# What you will do
Copy every line of the records below where the word "drapeau" occurs.

[Dataset excerpts]

--------------------------------

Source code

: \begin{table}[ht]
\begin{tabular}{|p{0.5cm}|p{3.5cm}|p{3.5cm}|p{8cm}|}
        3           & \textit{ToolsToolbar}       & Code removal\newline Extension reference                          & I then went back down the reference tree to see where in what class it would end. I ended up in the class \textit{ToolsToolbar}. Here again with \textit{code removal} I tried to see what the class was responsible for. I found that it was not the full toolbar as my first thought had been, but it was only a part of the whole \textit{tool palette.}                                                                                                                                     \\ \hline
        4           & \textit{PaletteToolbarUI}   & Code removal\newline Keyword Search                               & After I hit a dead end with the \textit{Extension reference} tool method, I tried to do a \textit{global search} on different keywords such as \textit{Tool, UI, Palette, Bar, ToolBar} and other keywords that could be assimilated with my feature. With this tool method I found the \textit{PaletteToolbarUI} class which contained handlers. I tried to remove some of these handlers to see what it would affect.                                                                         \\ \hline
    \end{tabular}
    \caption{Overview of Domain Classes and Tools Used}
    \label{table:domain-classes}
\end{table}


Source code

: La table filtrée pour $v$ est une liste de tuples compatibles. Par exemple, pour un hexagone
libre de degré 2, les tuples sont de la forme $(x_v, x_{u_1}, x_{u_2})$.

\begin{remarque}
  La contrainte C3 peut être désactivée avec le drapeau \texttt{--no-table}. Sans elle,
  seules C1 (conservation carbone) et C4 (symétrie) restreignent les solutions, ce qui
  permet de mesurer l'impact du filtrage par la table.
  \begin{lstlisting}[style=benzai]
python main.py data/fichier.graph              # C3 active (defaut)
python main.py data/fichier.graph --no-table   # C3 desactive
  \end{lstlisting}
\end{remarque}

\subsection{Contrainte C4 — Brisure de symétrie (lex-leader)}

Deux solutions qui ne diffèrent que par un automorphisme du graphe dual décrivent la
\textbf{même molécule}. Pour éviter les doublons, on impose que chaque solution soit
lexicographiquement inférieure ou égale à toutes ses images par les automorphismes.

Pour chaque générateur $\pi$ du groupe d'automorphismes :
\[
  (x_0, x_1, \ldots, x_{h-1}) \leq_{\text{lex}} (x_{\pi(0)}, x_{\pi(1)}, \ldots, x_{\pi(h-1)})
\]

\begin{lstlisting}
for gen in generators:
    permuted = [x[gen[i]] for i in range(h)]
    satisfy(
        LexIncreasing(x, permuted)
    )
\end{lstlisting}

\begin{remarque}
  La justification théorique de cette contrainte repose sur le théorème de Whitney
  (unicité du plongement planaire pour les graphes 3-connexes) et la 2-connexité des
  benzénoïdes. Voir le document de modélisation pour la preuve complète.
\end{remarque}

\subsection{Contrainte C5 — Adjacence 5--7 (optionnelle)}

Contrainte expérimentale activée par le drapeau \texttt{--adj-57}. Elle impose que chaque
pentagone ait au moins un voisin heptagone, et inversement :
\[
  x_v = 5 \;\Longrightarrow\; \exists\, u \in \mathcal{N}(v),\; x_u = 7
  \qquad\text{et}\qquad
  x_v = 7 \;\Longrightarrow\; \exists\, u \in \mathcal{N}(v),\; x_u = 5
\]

--------------------------------

# Written answer
  La contrainte C3 peut être désactivée avec le drapeau \texttt{--no-table}. Sans elle,
Contrainte expérimentale activée par le drapeau \texttt{--adj-57}. Elle impose que chaque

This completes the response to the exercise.